▶ _EXERCISE_
Provide only the number of lines in the listing that contain the string "Gaussian".
########################################
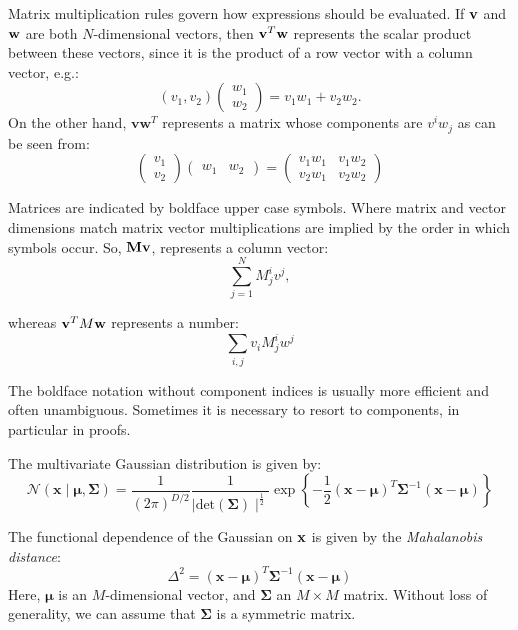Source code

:   Matrix multiplication rules govern how expressions should be evaluated. If ${\bf v}$ and ${\bf w}$ are both $N$-dimensional vectors, then
  ${\bf v}^T {\bf w}$ represents the scalar product between these vectors, since it is the product of a row vector with a column vector, e.g.:
  $$
  \left( v_1, v_2 \right) \left( \begin{array}{c} w_1 \\ w_2 \end{array} \right) = v_1 w_1 + v_2 w_2. 
  $$
  On the other hand, $\boldsymbol{v} \boldsymbol{w}^T$ represents a matrix whose components are $v^iw_j$ as can be seen from:
  $$
  \left( \begin{array}{c} v_1 \\ v_2 \end{array} \right) \left( \begin{array}{cc} w_1 & w_2 \end{array} \right) =
  \left( \begin{array}{cc} v_1w_1 & v_1w_2 \\ v_2w_1 & v_2w_2 \end{array} \right)
  $$

  
  Matrices are indicated by boldface upper case symbols. Where matrix and vector dimensions match matrix vector multiplications are implied by the order in which
  symbols occur. So, ${\bf M} {\bf v}$,  represents a column vector:
  $$
  \sum^N_{j=1} M^i_j v^j,
  $$
 
  whereas ${\bf v}^T M {\bf w}$ represents a number:
  $$
  \sum_{i,j} v_i M^i_j w^j
  $$
  

  
  The boldface notation without component indices is usually more efficient and often unambiguous. Sometimes it is necessary to resort to components, in particular in proofs.

  The multivariate Gaussian distribution is given by:
  \begin{equation}
    \mathcal{N}(\boldsymbol{x} \mid  \boldsymbol{\mu}, \boldsymbol{\Sigma} ) = \frac{1}{(2 \pi)^{D/2}} \frac{1}{ \mid \mbox{det}(\boldsymbol{\Sigma}) \mid^{\frac{1}{2}} } \exp \left\{ -\frac{1}{2}(\boldsymbol{x} - \boldsymbol{\mu})^T  \boldsymbol{\Sigma}^{-1}   (\boldsymbol{x} - \boldsymbol{\mu}) \right\} 
  \end{equation}

  The functional dependence of the Gaussian on ${\bf x}$ is given by the \emph{Mahalanobis distance}:
  \begin{equation}
    \Delta^2 = (\boldsymbol{x} - \boldsymbol{\mu})^T \boldsymbol{\Sigma}^{-1}(\boldsymbol{x} - \boldsymbol{\mu})
  \end{equation}
  Here, $\boldsymbol{\mu}$ is an $M$-dimensional vector, and $\boldsymbol{\Sigma}$ an $M \times M$ matrix. Without loss of generality, we can assume that $\boldsymbol{\Sigma}$ is a symmetric matrix.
########################################
▶ _ANSWER BOX_
2